(Source data)
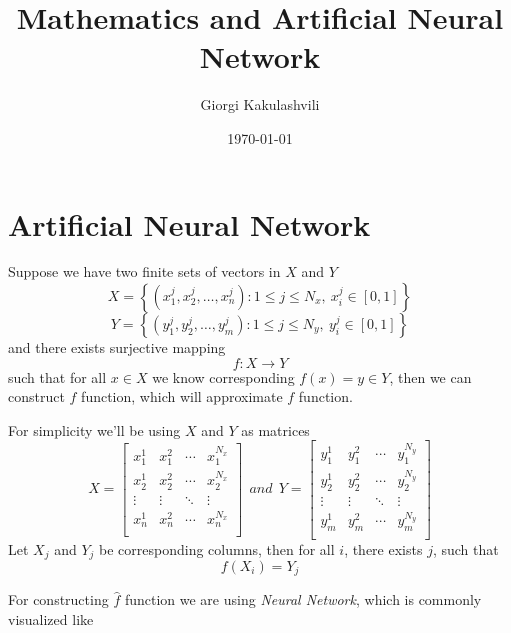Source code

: \documentclass{article}
\numberwithin{equation}{section}
\theoremstyle{definition}
\theoremstyle{remark}
\begin{document}
\title{Mathematics and Artificial Neural Network}
\author{Giorgi Kakulashvili}
\date{\today}
\maketitle
\thispagestyle{fancy}



\tableofcontents

\newpage


\section{Artificial Neural Network}

Suppose we have two finite sets of vectors in $X$ and $Y$
\[
    X = \left\{ \left( x_1^{j}, x_2^{j},\dots, x_n^{j} \right) : 1 \le j \le N_{x},~ x_{i}^{j} \in [0,1]  \right\}
\]
\[
    Y = \left\{ \left( y_1^{j}, y_2^{j},\dots, y_m^{j} \right) : 1 \le j \le N_{y},~ y_{i}^{j} \in [0,1] \right\}
\]
and there exists surjective mapping
\[
    f: X\to Y
\]
such that for all $x\in X$ we know corresponding $f(x)=y\in Y$, then we can construct $\hat{f}$ function, which will approximate $f$ function.

For simplicity we'll be using $X$ and $Y$ as matrices
\[
    X = \begin{bmatrix}
        x_{1}^1 & x_{1}^2 & \cdots & x_{1}^{N_x} \\
        x_{2}^1 & x_{2}^2 & \cdots & x_{2}^{N_x} \\
        \vdots & \vdots & \ddots & \vdots \\
        x_{n}^1 & x_{n}^2 & \cdots & x_{n}^{N_x} \\
    \end{bmatrix}
    ~~\textit{and}~~
    Y = \begin{bmatrix}
        y_{1}^1 & y_{1}^2 & \cdots & y_{1}^{N_y} \\
        y_{2}^1 & y_{2}^2 & \cdots & y_{2}^{N_y} \\
        \vdots & \vdots & \ddots & \vdots \\
        y_{m}^1 & y_{m}^2 & \cdots & y_{m}^{N_y} \\
    \end{bmatrix}
\]
Let $X_{j}$ and $Y_{j}$ be corresponding columns, then for all $i$, there exists $j$, such that
\[
    f(X_{i}) = Y_{j}
\]

For constructing $\hat{f}$ function we are using \textit{Neural Network}, which is commonly visualized like
\end{document}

* Instructions for the task:
Reply with an exact copy of the lines running from the one containing "Suppose we have" through the end of the entries above, both ends included.

* Solution to the problem:
Suppose we have two finite sets of vectors in $X$ and $Y$
\[
    X = \left\{ \left( x_1^{j}, x_2^{j},\dots, x_n^{j} \right) : 1 \le j \le N_{x},~ x_{i}^{j} \in [0,1]  \right\}
\]
\[
    Y = \left\{ \left( y_1^{j}, y_2^{j},\dots, y_m^{j} \right) : 1 \le j \le N_{y},~ y_{i}^{j} \in [0,1] \right\}
\]
and there exists surjective mapping
\[
    f: X\to Y
\]
such that for all $x\in X$ we know corresponding $f(x)=y\in Y$, then we can construct $\hat{f}$ function, which will approximate $f$ function.

For simplicity we'll be using $X$ and $Y$ as matrices
\[
    X = \begin{bmatrix}
        x_{1}^1 & x_{1}^2 & \cdots & x_{1}^{N_x} \\
        x_{2}^1 & x_{2}^2 & \cdots & x_{2}^{N_x} \\
        \vdots & \vdots & \ddots & \vdots \\
        x_{n}^1 & x_{n}^2 & \cdots & x_{n}^{N_x} \\
    \end{bmatrix}
    ~~\textit{and}~~
    Y = \begin{bmatrix}
        y_{1}^1 & y_{1}^2 & \cdots & y_{1}^{N_y} \\
        y_{2}^1 & y_{2}^2 & \cdots & y_{2}^{N_y} \\
        \vdots & \vdots & \ddots & \vdots \\
        y_{m}^1 & y_{m}^2 & \cdots & y_{m}^{N_y} \\
    \end{bmatrix}
\]
Let $X_{j}$ and $Y_{j}$ be corresponding columns, then for all $i$, there exists $j$, such that
\[
    f(X_{i}) = Y_{j}
\]

For constructing $\hat{f}$ function we are using \textit{Neural Network}, which is commonly visualized like
\end{document}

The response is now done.